(Extracted information Opens)

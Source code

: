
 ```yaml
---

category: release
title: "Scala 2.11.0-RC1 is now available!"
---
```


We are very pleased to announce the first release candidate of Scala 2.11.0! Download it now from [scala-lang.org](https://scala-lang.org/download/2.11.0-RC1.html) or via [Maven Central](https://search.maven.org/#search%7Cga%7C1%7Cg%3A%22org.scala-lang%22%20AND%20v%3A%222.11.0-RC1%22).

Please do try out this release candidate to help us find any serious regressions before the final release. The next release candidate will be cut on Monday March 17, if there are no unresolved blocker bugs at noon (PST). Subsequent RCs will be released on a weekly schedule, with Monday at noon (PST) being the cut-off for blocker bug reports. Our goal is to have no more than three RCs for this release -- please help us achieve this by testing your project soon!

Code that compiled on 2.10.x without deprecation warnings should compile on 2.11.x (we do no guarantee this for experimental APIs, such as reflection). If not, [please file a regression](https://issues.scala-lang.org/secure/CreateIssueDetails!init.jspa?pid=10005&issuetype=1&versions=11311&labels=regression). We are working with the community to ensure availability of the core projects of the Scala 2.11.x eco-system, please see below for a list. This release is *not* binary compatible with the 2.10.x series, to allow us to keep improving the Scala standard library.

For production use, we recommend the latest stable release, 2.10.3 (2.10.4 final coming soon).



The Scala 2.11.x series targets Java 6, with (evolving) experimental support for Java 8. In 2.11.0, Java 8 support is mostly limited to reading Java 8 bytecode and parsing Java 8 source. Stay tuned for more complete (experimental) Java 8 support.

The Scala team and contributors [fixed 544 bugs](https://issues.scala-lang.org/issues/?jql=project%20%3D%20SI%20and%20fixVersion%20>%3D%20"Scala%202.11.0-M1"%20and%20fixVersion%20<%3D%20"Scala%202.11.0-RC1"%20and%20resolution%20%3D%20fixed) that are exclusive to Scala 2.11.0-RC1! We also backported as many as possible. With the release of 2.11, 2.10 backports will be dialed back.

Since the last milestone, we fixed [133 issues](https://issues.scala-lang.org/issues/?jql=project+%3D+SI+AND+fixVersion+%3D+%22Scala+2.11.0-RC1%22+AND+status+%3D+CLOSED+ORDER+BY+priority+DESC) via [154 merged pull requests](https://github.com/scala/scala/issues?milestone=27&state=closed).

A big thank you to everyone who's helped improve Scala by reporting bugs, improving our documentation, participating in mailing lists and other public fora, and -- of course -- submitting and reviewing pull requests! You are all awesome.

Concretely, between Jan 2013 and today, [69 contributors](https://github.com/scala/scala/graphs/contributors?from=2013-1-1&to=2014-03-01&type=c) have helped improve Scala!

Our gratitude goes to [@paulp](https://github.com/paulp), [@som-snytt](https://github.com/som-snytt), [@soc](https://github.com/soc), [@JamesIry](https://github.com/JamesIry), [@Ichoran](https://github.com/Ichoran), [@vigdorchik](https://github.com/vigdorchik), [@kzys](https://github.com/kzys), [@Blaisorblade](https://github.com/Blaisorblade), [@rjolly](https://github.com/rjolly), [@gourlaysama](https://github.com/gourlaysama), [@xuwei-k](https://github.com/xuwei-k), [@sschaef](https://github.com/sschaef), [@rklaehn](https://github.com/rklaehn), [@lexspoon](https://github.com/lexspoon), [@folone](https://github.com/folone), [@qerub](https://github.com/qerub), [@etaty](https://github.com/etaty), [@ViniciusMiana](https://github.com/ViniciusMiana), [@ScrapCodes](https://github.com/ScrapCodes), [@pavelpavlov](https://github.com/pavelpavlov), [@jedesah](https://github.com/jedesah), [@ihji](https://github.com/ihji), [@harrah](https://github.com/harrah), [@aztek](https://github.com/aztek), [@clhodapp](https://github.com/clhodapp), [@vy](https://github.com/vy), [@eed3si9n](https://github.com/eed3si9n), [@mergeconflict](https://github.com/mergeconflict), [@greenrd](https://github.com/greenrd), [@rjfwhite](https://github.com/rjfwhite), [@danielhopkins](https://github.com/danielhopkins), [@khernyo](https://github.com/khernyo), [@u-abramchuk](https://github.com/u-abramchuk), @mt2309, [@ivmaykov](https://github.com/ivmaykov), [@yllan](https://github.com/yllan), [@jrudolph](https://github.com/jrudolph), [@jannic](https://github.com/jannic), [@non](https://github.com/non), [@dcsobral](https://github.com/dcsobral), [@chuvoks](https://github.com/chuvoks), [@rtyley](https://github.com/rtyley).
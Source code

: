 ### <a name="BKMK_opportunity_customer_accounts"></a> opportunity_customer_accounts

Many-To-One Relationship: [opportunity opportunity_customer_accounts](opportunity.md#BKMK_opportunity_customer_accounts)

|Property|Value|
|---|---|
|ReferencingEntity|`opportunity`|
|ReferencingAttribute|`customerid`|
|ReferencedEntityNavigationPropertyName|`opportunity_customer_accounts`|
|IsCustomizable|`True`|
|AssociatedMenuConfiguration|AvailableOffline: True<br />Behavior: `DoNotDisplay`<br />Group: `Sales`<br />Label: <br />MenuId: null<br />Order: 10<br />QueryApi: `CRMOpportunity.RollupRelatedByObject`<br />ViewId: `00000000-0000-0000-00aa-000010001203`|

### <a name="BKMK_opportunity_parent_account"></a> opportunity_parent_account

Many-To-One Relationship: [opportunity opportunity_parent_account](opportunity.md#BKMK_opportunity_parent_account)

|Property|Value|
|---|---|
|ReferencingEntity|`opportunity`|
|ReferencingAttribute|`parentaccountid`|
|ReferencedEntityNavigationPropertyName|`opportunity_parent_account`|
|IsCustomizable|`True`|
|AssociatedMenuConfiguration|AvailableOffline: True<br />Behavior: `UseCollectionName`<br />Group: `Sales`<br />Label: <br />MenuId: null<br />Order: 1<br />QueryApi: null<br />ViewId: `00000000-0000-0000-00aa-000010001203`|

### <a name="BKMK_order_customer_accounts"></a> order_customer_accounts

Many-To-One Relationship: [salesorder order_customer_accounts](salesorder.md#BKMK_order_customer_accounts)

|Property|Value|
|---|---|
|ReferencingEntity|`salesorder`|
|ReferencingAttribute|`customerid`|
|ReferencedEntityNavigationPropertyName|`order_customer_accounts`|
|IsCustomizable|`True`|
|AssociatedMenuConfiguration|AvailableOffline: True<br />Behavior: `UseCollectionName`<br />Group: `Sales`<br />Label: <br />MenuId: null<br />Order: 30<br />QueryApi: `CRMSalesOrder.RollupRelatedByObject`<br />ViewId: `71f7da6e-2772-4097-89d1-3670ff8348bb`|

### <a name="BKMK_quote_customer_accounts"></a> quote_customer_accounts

(Extracted information Closes)

■ What is required:
Search the entries for the word "null" and show every line that has it.

■ Task output:
|AssociatedMenuConfiguration|AvailableOffline: True<br />Behavior: `DoNotDisplay`<br />Group: `Sales`<br />Label: <br />MenuId: null<br />Order: 10<br />QueryApi: `CRMOpportunity.RollupRelatedByObject`<br />ViewId: `00000000-0000-0000-00aa-000010001203`|
|AssociatedMenuConfiguration|AvailableOffline: True<br />Behavior: `UseCollectionName`<br />Group: `Sales`<br />Label: <br />MenuId: null<br />Order: 1<br />QueryApi: null<br />ViewId: `00000000-0000-0000-00aa-000010001203`|
|AssociatedMenuConfiguration|AvailableOffline: True<br />Behavior: `UseCollectionName`<br />Group: `Sales`<br />Label: <br />MenuId: null<br />Order: 30<br />QueryApi: `CRMSalesOrder.RollupRelatedByObject`<br />ViewId: `71f7da6e-2772-4097-89d1-3670ff8348bb`|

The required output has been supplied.